Adi,

    Yes, that message is fine. There is no easy way for me to fix
libxml2's way of handling parsing errors. At least now you're able to
keep scanning the target application and don't get a crash but that
HTML (http://xxxxxxxxx.com/index.php) will be *partially parsed*.

Regards,

On Sun, Dec 4, 2011 at 3:03 PM, Adi Mutu <[email protected]> wrote:
> hah, funny, only now i saw that option in trac:)
>
> Anyway i get output similar to this:
>
> GET http://xxxxxxxxx.com/index.php?pg=5"; OR "99"="99 returned HTTP code
> "200" - id: 37689
> Starting "error500" grep_worker for response: <httpResponse | 200 |
> http://xxxxxxxxx.com/index.php | id:37689>
> Finished grep_worker for response: <httpResponse | 200 |
> http://xxxxxxxxx.com/index.php | id:37689>
> Starting "httpAuthDetect" grep_worker for response: <httpResponse | 200 |
> http://xxxxxxxxx.com/index.php | id:37689>
> An error occurred while parsing "http://xxxxxxxxx.com/index.php";, original
> exception: "<class 'lxml.etree.XMLSyntaxError'>"
> Finished grep_worker for response: <httpResponse | 200 |
> http://xxxxxxxxx.com/index.php | id:37689>
> keepalive: removed one connection, len(self._hostmap["xxxxxxxxx.com"]): 19
> keepalive: replacing bad connection with a new one
>
>
> Is this ok for that  'An error occurred while parsing
> "http://xxxxxxxxx.com/index.php";, original exception: "<class
> 'lxml.etree.XMLSyntaxError'>"
>
> Thanks,
>
> '
>
> ________________________________
> From: Andres Riancho <[email protected]>
> To: Adi Mutu <[email protected]>
> Cc: "[email protected]" <[email protected]>
> Sent: Sunday, December 4, 2011 5:29 PM
>
> Subject: Re: [W3af-users] w3af_console breaks at start
>
> http://sourceforge.net/apps/trac/w3af/changeset/4511 was another option :)
>
> On Sun, Dec 4, 2011 at 9:19 AM, Adi Mutu <[email protected]> wrote:
>> nevermind the last email, i've discovered svn diff -r :)
>>
>> ________________________________
>> From: Adi Mutu <[email protected]>
>> To: Andres Riancho <[email protected]>
>> Cc: "[email protected]" <[email protected]>
>> Sent: Sunday, December 4, 2011 11:46 AM
>>
>> Subject: Re: [W3af-users] w3af_console breaks at start
>>
>> Hi Andres,
>>
>> Can you tell me how can i see just the patch? I've tried using your track
>> but failed..
>> I'm interested because i want to learn python...I'be also looked trough
>> your
>> latest WP plugin about path disclosure and understand most of it.
>>
>> Cheers,
>>
>>
>> ________________________________
>> From: Andres Riancho <[email protected]>
>> To: Adi Mutu <[email protected]>
>> Cc: "[email protected]" <[email protected]>
>> Sent: Saturday, December 3, 2011 9:02 PM
>> Subject: Re: [W3af-users] w3af_console breaks at start
>>
>> Adi,
>>
>>     Thanks for reporting this bug, it is an issue in the way libxml2
>> parses HTML responses (which is not perfect) and we were not handling
>> the exception. I've added a better exception handling routine inside
>> our parser, which will allow you to run the scan without running into
>> this issue.
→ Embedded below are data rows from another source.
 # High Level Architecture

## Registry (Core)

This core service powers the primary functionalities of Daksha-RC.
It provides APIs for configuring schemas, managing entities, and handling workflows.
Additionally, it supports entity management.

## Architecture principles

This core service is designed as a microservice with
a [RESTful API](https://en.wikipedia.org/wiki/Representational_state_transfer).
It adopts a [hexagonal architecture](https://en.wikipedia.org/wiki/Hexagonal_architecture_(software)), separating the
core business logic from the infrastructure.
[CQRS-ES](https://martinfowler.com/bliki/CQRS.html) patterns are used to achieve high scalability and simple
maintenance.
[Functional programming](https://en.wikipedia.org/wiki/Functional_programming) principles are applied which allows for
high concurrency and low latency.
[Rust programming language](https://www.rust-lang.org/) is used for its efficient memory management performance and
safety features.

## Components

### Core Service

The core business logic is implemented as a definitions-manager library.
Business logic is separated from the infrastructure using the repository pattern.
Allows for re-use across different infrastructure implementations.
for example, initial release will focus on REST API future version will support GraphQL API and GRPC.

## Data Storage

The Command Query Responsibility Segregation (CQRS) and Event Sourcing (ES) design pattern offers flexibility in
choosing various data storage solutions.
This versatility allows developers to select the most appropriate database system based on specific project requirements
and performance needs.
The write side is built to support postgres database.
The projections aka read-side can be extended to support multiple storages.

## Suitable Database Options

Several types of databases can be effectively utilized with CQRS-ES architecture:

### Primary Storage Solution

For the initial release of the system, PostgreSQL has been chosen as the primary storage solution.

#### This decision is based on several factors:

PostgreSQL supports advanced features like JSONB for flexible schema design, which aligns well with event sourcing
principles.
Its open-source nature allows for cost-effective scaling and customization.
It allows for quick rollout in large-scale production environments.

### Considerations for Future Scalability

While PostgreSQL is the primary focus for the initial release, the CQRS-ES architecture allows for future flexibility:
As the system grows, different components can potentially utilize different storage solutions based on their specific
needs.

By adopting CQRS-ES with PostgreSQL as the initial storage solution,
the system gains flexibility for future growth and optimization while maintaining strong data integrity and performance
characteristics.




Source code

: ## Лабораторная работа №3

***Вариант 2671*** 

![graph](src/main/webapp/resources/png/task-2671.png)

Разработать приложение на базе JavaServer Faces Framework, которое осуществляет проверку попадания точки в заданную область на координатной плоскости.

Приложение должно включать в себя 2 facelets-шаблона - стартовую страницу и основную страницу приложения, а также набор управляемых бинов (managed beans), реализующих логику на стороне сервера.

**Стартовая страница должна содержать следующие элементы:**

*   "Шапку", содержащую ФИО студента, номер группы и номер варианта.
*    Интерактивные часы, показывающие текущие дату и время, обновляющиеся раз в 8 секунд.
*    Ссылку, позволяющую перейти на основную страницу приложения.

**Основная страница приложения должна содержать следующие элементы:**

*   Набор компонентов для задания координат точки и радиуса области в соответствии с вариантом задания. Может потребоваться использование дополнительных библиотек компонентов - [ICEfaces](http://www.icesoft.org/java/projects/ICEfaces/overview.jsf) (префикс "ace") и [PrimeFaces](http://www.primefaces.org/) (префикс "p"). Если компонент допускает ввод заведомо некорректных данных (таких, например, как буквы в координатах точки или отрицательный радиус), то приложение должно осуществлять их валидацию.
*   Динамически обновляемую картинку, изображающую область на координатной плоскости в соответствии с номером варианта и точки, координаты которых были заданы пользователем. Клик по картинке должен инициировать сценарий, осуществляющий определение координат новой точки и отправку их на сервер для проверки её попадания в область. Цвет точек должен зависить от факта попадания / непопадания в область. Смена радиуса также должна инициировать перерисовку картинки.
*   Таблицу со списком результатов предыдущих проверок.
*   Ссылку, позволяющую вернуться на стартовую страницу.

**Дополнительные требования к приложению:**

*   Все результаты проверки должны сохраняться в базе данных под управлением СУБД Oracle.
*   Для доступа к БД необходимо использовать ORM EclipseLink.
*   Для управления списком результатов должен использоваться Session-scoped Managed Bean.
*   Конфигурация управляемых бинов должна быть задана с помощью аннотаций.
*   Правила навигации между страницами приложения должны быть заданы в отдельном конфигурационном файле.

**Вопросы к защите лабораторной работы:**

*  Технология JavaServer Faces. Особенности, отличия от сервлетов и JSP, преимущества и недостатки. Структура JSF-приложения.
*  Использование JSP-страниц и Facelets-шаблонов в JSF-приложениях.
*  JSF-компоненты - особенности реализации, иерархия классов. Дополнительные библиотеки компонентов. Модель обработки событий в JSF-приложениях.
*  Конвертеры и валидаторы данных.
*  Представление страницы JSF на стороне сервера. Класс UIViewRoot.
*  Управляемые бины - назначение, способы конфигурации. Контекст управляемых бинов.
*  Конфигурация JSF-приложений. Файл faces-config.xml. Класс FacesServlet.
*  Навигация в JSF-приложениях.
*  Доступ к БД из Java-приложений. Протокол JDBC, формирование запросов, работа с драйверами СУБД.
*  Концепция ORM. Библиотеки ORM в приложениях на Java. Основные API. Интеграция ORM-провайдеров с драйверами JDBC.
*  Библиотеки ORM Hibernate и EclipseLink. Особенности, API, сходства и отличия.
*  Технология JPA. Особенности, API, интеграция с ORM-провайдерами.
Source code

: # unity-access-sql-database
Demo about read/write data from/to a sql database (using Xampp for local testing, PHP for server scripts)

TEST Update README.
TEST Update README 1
The only problem with this fix is that libxml2 will still
>> fail to parse that HTTP response body, so it might be the case that
>> w3af misses some links in the application.
>>
>>     The fix is in revision 4511 from our SVN.
>>
>> Regards,
>>
>> On Sat, Dec 3, 2011 at 11:55 AM, Adi Mutu <[email protected]> wrote:
>>> Hello,
>>>
>>> this is what i get after choosing profile, selecting target and start:
>>>
>>>
>>> w3af>>> start
>>> Exiting setOutputPlugins()
>>> Called w3afCore.start()
>>> Called buildOpeners
>>> keepalive: added one connection, len(self._hostmap["xxxxxxxxxxxx.com"]):
>>> 1
>>> DNS response from DNS server for domain: xxxxxxxxxxxx.com
>>> GET http://xxxxxxxxxxxx.com/ returned HTTP code "200" - id: 1
>>> Starting "httpAuthDetect" grep_worker for response: <httpResponse | 200 |
>>> http://xxxxxxxxxxxx.com/ | id:1>
>>> Error in grep plugin, "httpAuthDetect" raised the exception: Element
>>> script
>>> embeds close tag, line 241, column 60. Please report this bug to the w3af
>>> sourceforge project page [
>>> https://sourceforge.net/apps/trac/w3af/newticket
>>> ]
>>> Exception: Traceback (most recent call last):
>>>   File "/opt/.   /w3af/core/data/url/xUrllib.py", line 840, in
>>> _grep_worker
>>>     timedout_grep_wrapper(request, response)
>>> XMLSyntaxError: Element script embeds close tag, line 241, column 60
>>>
>>> Traceback (most recent call last):
>>>   File "/opt/.   /w3af/core/controllers/misc/timeout_function.py", line
>>> 76,
>>> in run
>>>     self._result_ = function(*args, **kwds)
>>>   File "/opt/.   /w3af/core/controllers/basePlugin/baseGrepPlugin.py",
>>> line
>>> 61, in grep_wrapper
>>>     self.grep(fuzzableRequest, response)
>>>   File "/opt/.   /w3af/plugins/grep/httpAuthDetect.py", line 151, in grep
>>>     self._find_auth_uri(response)
>>>   File "/opt/.   /w3af/plugins/grep/httpAuthDetect.py", line 186, in
>>> _find_auth_uri
>>>     documentParser = dpCache.dpc.getDocumentParserFor(response)
>>>   File "/opt/.   /w3af/core/data/parsers/dpCache.py", line 69, in
>>> getDocumentParserFor
>>>     res = documentParser.documentParser(httpResponse)
>>>   File "/opt/.   /w3af/core/data/parsers/documentParser.py", line 54, in
>>> __init__
>>>     parser = htmlParser.HTMLParser(httpResponse)
>>>   File "/opt/.   /w3af/core/data/parsers/htmlParser.py", line 51, in
>>> __init__
>>>     SGMLParser.__init__(self, http_resp)
>>>   File "/opt/.   /w3af/core/data/parsers/sgmlParser.py", line 73, in
>>> __init__
>>>     self._parse(http_resp)
>>>   File "/opt/.   /w3af/core/data/parsers/sgmlParser.py", line 131, in
>>> _parse
>>>     etree.fromstring(resp_body, parser)
>>>   File "lxml.etree.pyx", line 2377, in lxml.etree.fromstring
>>> (src/lxml/lxml.etree.c:21156)
>>>   File "parser.pxi", line 1354, in lxml.etree._parseMemoryDocument
>>> (src/lxml/lxml.etree.c:53514)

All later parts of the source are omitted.